ACTIVITY:
Return all entries word for word, but drop any images.

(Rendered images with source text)

● ● ● ● ●

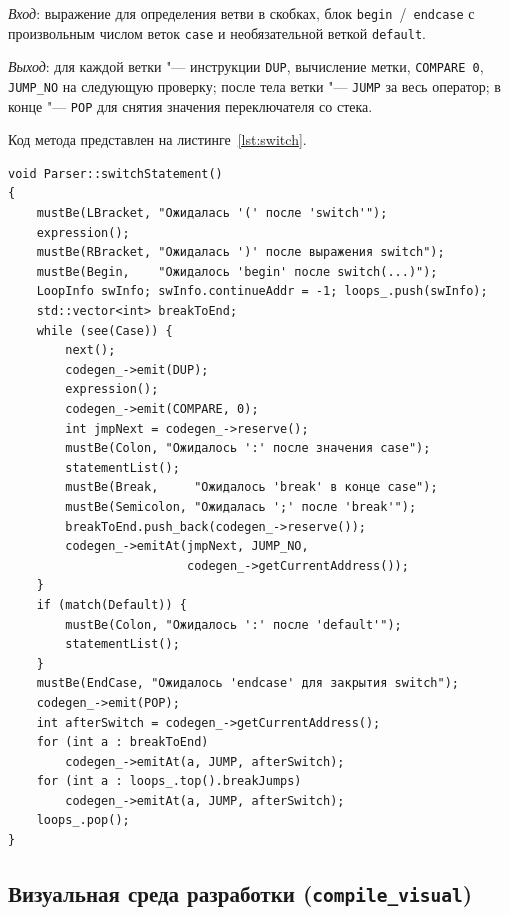 \documentclass[a4paper,final]{article}
\begin{document}
\textit{Вход}: выражение для определения ветви в скобках, блок \texttt{begin}~/~\texttt{endcase}
с произвольным числом веток \texttt{case} и необязательной веткой \texttt{default}.

\textit{Выход}: для каждой ветки "--- инструкции \texttt{DUP}, вычисление
метки, \texttt{COMPARE~0}, \texttt{JUMP\_NO} на следующую проверку; после
тела ветки "--- \texttt{JUMP} за весь оператор; в конце "--- \texttt{POP}
для снятия значения переключателя со стека.

Код метода представлен на листинге~\ref{lst:switch}.

\begin{lstlisting}[caption={Метод Parser::switchStatement}, label=lst:switch]
void Parser::switchStatement()
{
    mustBe(LBracket, "Ожидалась '(' после 'switch'");
    expression();
    mustBe(RBracket, "Ожидалась ')' после выражения switch");
    mustBe(Begin,    "Ожидалось 'begin' после switch(...)");
    LoopInfo swInfo; swInfo.continueAddr = -1; loops_.push(swInfo);
    std::vector<int> breakToEnd;
    while (see(Case)) {
        next();
        codegen_->emit(DUP);
        expression();
        codegen_->emit(COMPARE, 0);
        int jmpNext = codegen_->reserve();
        mustBe(Colon, "Ожидалось ':' после значения case");
        statementList();
        mustBe(Break,     "Ожидалось 'break' в конце case");
        mustBe(Semicolon, "Ожидалась ';' после 'break'");
        breakToEnd.push_back(codegen_->reserve());
        codegen_->emitAt(jmpNext, JUMP_NO,
                         codegen_->getCurrentAddress());
    }
    if (match(Default)) {
        mustBe(Colon, "Ожидалось ':' после 'default'");
        statementList();
    }
    mustBe(EndCase, "Ожидалось 'endcase' для закрытия switch");
    codegen_->emit(POP);
    int afterSwitch = codegen_->getCurrentAddress();
    for (int a : breakToEnd)
        codegen_->emitAt(a, JUMP, afterSwitch);
    for (int a : loops_.top().breakJumps)
        codegen_->emitAt(a, JUMP, afterSwitch);
    loops_.pop();
}
\end{lstlisting}

\subsection{Визуальная среда разработки (\texttt{compile\_visual})}
\end{document}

● ● ● ● ●

RESULT FOR THIS TASK:
 \documentclass[a4paper,final]{article}
\begin{document}
\textit{Вход}: выражение для определения ветви в скобках, блок \texttt{begin}~/~\texttt{endcase}
с произвольным числом веток \texttt{case} и необязательной веткой \texttt{default}.

\textit{Выход}: для каждой ветки "--- инструкции \texttt{DUP}, вычисление
метки, \texttt{COMPARE~0}, \texttt{JUMP\_NO} на следующую проверку; после
тела ветки "--- \texttt{JUMP} за весь оператор; в конце "--- \texttt{POP}
для снятия значения переключателя со стека.

Код метода представлен на листинге~\ref{lst:switch}.

\begin{lstlisting}[caption={Метод Parser::switchStatement}, label=lst:switch]
void Parser::switchStatement()
{
    mustBe(LBracket, "Ожидалась '(' после 'switch'");
    expression();
    mustBe(RBracket, "Ожидалась ')' после выражения switch");
    mustBe(Begin,    "Ожидалось 'begin' после switch(...)");
    LoopInfo swInfo; swInfo.continueAddr = -1; loops_.push(swInfo);
    std::vector<int> breakToEnd;
    while (see(Case)) {
        next();
        codegen_->emit(DUP);
        expression();
        codegen_->emit(COMPARE, 0);
        int jmpNext = codegen_->reserve();
        mustBe(Colon, "Ожидалось ':' после значения case");
        statementList();
        mustBe(Break,     "Ожидалось 'break' в конце case");
        mustBe(Semicolon, "Ожидалась ';' после 'break'");
        breakToEnd.push_back(codegen_->reserve());
        codegen_->emitAt(jmpNext, JUMP_NO,
                         codegen_->getCurrentAddress());
    }
    if (match(Default)) {
        mustBe(Colon, "Ожидалось ':' после 'default'");
        statementList();
    }
    mustBe(EndCase, "Ожидалось 'endcase' для закрытия switch");
    codegen_->emit(POP);
    int afterSwitch = codegen_->getCurrentAddress();
    for (int a : breakToEnd)
        codegen_->emitAt(a, JUMP, afterSwitch);
    for (int a : loops_.top().breakJumps)
        codegen_->emitAt(a, JUMP, afterSwitch);
    loops_.pop();
}
\end{lstlisting}

\subsection{Визуальная среда разработки (\texttt{compile\_visual})}
\end{document}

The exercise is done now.